Se si riflettesse su quanto appena scritto, potrebbero venire in mente le prime processioni dell’Antica Grecia: le Panatenee, circa nel 500 a.C.
Una grande quantità di persone, in uno schema ordinato e rigoroso, si recavano da Atene verso il Partenone per rendere omaggio ad Atena. Un’intera comunità che si muoveva come guidata dalle indicazioni di un Coreografo, con il maestoso Tempio a comporre una quinta nel paesaggio.
Un’ altro esempio, utile a restituire la misura della relazione tra Danza e spazio, potrebbe essere rappresentato dai gesti rituali che si compiono entrando in un luogo di culto, come in una Chiesa.
Il rito prevede l’ingresso in rigoroso silenzio, si pone la mano destra, solo la destra, all’interno dell’acquasantiera, toccandosi successivamente con un ritmo codificato nel tempo, la testa, il centro del petto, la spalla destra, subito dopo la spalla sinistra. La mano quasi si chiude portandola vicino la bocca, contestualmente si accenna un inginocchiarsi in segno di reverenza al cospetto del grande Crocifisso o di altra immagine sacra.
Quanto appena descritto, potrebbe essere una Danza del quotidiano che si ripete da secoli in uno spazio specifico. Al di fuori dell’Architettura sacra questi gesti perderebbero di significato e quindi di relazione diretta con il contesto.
Nel momento in cui i corpi non dovessero avere più relazioni con gli spazi, con le Architetture, queste diventerebbero abbandonate rinunciando così alla vita.
La Danza e l’Architettura sono unite, da sempre, da un forte legame. Entrambe sono espressione di un utilizzo e relazione del corpo. Basti pensare che prima dell’invenzione delle unità di misura, il corpo era l’unico strumento di misurazione.

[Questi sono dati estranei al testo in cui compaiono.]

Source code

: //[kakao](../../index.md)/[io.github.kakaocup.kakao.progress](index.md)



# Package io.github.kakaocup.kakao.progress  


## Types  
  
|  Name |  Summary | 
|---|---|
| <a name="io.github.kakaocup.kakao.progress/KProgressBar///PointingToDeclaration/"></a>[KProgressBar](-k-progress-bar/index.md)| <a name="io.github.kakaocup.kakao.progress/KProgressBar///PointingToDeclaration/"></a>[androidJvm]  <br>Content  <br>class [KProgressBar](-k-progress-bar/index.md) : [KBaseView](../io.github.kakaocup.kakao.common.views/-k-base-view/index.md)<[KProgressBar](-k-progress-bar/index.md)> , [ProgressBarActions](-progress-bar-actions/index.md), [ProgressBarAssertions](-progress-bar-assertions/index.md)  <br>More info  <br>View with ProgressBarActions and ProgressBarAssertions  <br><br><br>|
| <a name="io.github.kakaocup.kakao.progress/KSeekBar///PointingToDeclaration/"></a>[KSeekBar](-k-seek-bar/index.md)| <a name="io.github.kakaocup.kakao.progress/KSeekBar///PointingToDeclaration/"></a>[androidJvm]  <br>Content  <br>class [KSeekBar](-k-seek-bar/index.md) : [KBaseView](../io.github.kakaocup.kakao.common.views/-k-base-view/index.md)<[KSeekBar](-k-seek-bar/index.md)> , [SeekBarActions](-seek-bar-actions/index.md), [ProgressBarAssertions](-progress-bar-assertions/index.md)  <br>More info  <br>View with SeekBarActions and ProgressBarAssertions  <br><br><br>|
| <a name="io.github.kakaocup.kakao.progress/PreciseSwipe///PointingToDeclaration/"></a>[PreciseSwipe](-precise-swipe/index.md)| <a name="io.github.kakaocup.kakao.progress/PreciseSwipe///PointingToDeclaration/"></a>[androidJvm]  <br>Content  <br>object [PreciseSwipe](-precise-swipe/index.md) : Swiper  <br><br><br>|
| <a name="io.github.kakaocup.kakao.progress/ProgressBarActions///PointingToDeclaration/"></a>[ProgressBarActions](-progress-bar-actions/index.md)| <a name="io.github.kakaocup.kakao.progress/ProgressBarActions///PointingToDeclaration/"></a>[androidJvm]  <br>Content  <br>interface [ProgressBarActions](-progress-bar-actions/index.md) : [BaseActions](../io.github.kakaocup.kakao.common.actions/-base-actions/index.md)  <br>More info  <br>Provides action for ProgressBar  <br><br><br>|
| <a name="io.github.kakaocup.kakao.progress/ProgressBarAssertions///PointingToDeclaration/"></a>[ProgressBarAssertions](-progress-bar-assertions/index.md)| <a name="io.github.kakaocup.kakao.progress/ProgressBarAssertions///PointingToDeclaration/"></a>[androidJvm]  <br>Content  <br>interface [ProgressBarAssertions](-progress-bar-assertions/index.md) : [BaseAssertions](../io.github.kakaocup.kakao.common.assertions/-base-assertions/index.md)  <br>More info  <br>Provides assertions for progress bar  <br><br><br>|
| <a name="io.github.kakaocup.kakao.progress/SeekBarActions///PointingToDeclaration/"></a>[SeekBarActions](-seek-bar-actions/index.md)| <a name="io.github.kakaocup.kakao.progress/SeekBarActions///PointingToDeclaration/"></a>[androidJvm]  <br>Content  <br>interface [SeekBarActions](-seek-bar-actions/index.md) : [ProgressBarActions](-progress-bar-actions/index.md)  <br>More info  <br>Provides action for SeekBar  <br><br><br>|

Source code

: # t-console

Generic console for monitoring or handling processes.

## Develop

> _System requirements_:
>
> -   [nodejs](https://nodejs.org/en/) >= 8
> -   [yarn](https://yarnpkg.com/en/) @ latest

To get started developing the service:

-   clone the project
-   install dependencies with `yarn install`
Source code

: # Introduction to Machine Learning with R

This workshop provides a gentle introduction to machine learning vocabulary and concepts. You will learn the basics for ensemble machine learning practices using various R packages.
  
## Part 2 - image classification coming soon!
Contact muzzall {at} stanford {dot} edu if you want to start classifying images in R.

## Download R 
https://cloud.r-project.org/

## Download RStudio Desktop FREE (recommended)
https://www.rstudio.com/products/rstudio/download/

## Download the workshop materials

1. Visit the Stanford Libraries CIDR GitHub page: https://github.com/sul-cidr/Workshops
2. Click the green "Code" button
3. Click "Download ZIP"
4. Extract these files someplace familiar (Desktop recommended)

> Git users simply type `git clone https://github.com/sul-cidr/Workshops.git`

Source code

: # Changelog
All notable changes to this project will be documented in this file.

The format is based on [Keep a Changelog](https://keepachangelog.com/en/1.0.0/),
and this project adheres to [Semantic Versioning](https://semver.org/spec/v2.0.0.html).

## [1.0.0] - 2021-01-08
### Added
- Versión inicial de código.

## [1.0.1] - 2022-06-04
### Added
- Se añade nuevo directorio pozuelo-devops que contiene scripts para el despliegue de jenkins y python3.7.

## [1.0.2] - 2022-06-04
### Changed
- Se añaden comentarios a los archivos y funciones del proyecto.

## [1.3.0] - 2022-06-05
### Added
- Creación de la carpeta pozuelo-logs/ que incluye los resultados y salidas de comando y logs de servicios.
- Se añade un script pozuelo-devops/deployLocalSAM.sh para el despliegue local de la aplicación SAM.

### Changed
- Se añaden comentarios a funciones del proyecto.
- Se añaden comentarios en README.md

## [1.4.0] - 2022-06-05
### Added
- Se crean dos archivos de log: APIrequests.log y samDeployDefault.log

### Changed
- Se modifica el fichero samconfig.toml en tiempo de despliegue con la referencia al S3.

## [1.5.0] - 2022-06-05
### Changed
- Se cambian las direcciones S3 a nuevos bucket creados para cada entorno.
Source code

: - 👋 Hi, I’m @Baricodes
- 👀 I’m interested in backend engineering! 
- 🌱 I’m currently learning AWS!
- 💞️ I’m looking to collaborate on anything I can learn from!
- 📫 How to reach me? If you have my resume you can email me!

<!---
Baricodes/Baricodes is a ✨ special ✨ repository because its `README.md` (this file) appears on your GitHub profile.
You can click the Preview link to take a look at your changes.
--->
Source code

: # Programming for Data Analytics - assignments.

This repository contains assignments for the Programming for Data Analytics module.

Nel Rinascimento, si potevano utilizzare le Braccia piacentine per misurare le distanze, le quali corrispondevano, specificatamente, all’avambraccio di un corpo, circa 44 cm.
Tutto il costruito che ci circonda è basato sulle proporzioni del corpo e dei corpi.
Un danzatore o più danzatori spesso basano i loro movimenti in relazione allo spazio nel quale si trovano.
L’Architetto produce lo spazio, il danzatore lo utilizza, ma entrambi lo misurano attraverso il corpo.
Le due Arti, anche se solo in apparenza lontane, producono dei momenti di didattica esperienziale che i corpi avvertono, entrambi muovendosi, parlando, utilizzando lo spazio.
Si potrebbe affermare che: il movimento e le dimensioni dei corpi producono le regole degli spazi architettonici, ma solo quando queste due unità diventano riti e senso di comunità.
La danza, se fosse tra le origini dell’Architettura, come dice Simone Weil, allora ne sarei felice, perché è questo rito fisico del vivere all’interno del quale vorrei riconoscermi.